Plain-text document sources:
========================================================================
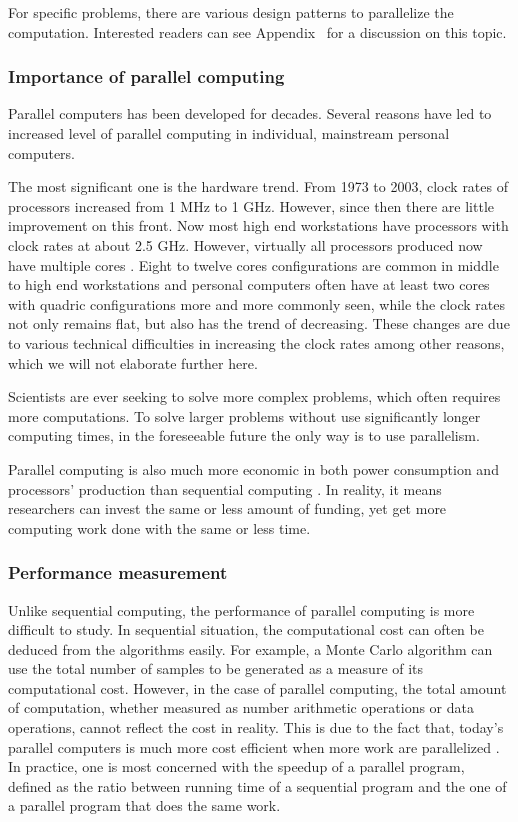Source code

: For specific problems, there are various design patterns to parallelize the
computation. Interested readers can see Appendix~ for a discussion on this topic.

\subsubsection{Importance of parallel computing}
\label{ssub:Importance of parallel computing}

Parallel computers has been developed for decades. Several reasons have led to
increased level of parallel computing in individual, mainstream personal
computers.

The most significant one is the hardware trend. From 1973 to 2003, clock rates
of processors increased from 1 MHz to 1 GHz. However, since then there are
little improvement on this front. Now most high end workstations have
processors with clock rates at about 2.5 GHz. However, virtually all
processors produced now have multiple cores \cite{parallel}. Eight to twelve
cores configurations are common in middle to high end workstations and
personal computers often have at least two cores with quadric configurations
more and more commonly seen, while the clock rates not only remains flat, but
also has the trend of decreasing. These changes are due to various technical
difficulties in increasing the clock rates among other reasons, which we will
not elaborate further here.

Scientists are ever seeking to solve more complex problems, which often
requires more computations. To solve larger problems without use significantly
longer computing times, in the foreseeable future the only way is to use
parallelism.

Parallel computing is also much more economic in both power consumption and
processors' production than sequential computing \cite{parallel}. In reality,
it means researchers can invest the same or less amount of funding, yet get
more computing work done with the same or less time.

\subsubsection{Performance measurement}
\label{ssub:Performance measurement}

Unlike sequential computing, the performance of parallel computing is more
difficult to study. In sequential situation, the computational cost can often
be deduced from the algorithms easily. For example, a Monte Carlo algorithm
can use the total number of samples to be generated as a measure of its
computational cost. However, in the case of parallel computing, the total
amount of computation, whether measured as number arithmetic operations or
data operations, cannot reflect the cost in reality. This is due to the fact
that, today's parallel computers is much more cost efficient when more work
are parallelized \cite{parallel}. In practice, one is most concerned with the
speedup of a parallel program, defined as the ratio between running time of a
sequential program and the one of a parallel program that does the same work.

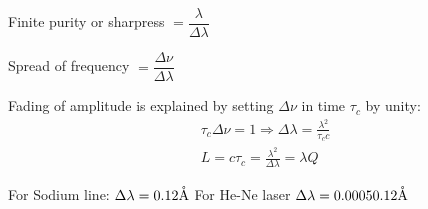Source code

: Finite purity or sharpress $=\dfrac{\lambda}{\Delta \lambda}$

Spread of frequency $= \dfrac{\Delta \nu}{\Delta\lambda}$

\vspace{.4cm}

Fading of amplitude is explained by setting $\Delta\nu$ in time $\tau_c$ by unity:
$$
	\begin{aligned}
		 & \tau_c \Delta \nu=1 \Rightarrow \Delta \lambda=\frac{\lambda^2}{\tau_c c} \\
		 & L=c \tau_c=\frac{\lambda^2}{\Delta \lambda}= \lambda Q
	\end{aligned}
$$

For Sodium line: $\Delta \lambda = 0.12\mathring{\textrm{A}}$
For He-Ne laser $\Delta \lambda = 0.0005 0.12\mathring{\textrm{A}}$

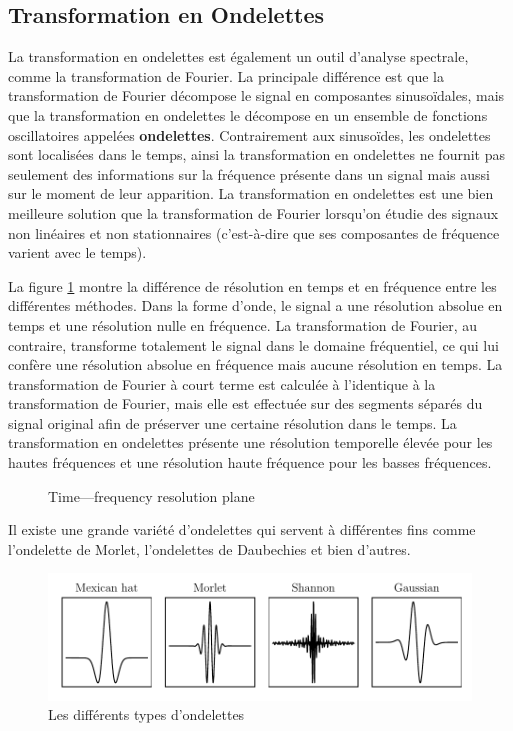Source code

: \subsection{Transformation en Ondelettes}
La transformation en ondelettes est également un outil d'analyse spectrale, comme la transformation de Fourier. La principale différence est que la transformation de Fourier décompose le signal en composantes sinusoïdales, mais que la transformation en ondelettes le décompose en un ensemble de fonctions oscillatoires appelées \textbf{ondelettes}. Contrairement aux sinusoïdes, les ondelettes sont localisées dans le temps, ainsi la transformation en ondelettes ne fournit pas seulement des informations sur la fréquence présente dans un signal mais aussi sur le moment de leur apparition. La transformation en ondelettes est une bien meilleure solution que la transformation de Fourier lorsqu'on étudie des signaux non linéaires et non stationnaires (c'est-à-dire que ses composantes de fréquence varient avec le temps).

La figure \ref{fig:time-frequency-plane} montre la différence de résolution en temps et en fréquence entre les différentes méthodes. Dans la forme d'onde, le signal a une résolution absolue en temps et une résolution nulle en fréquence. La transformation de Fourier, au contraire, transforme totalement le signal dans le domaine fréquentiel, ce qui lui confère une résolution absolue en fréquence mais aucune résolution en temps. La transformation de Fourier à court terme est calculée à l'identique à la transformation de Fourier, mais elle est effectuée sur des segments séparés du signal original afin de préserver une certaine résolution dans le temps. La transformation en ondelettes présente une résolution temporelle élevée pour les hautes fréquences et une résolution haute fréquence pour les basses fréquences.

\begin{figure}[H]
    \centering
    
    \caption{Time—frequency resolution plane}
    \label{fig:time-frequency-plane}
\end{figure}

Il existe une grande variété d'ondelettes qui servent à différentes fins comme l'ondelette de Morlet, l'ondelettes de Daubechies et bien d'autres.

\begin{figure}[H]
    \centering
    \includegraphics{figures/wavelets.pdf}
    \caption{Les différents types d'ondelettes}
    \label{fig:wavelets}
\end{figure}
========================================================================
## TASK BRIEF
Filter the entries above and keep only the lines with the word "computing".

## RESPONSE BOX
\subsubsection{Importance of parallel computing}
\label{ssub:Importance of parallel computing}
increased level of parallel computing in individual, mainstream personal
longer computing times, in the foreseeable future the only way is to use
Parallel computing is also much more economic in both power consumption and
processors' production than sequential computing \cite{parallel}. In reality,
more computing work done with the same or less time.
Unlike sequential computing, the performance of parallel computing is more
computational cost. However, in the case of parallel computing, the total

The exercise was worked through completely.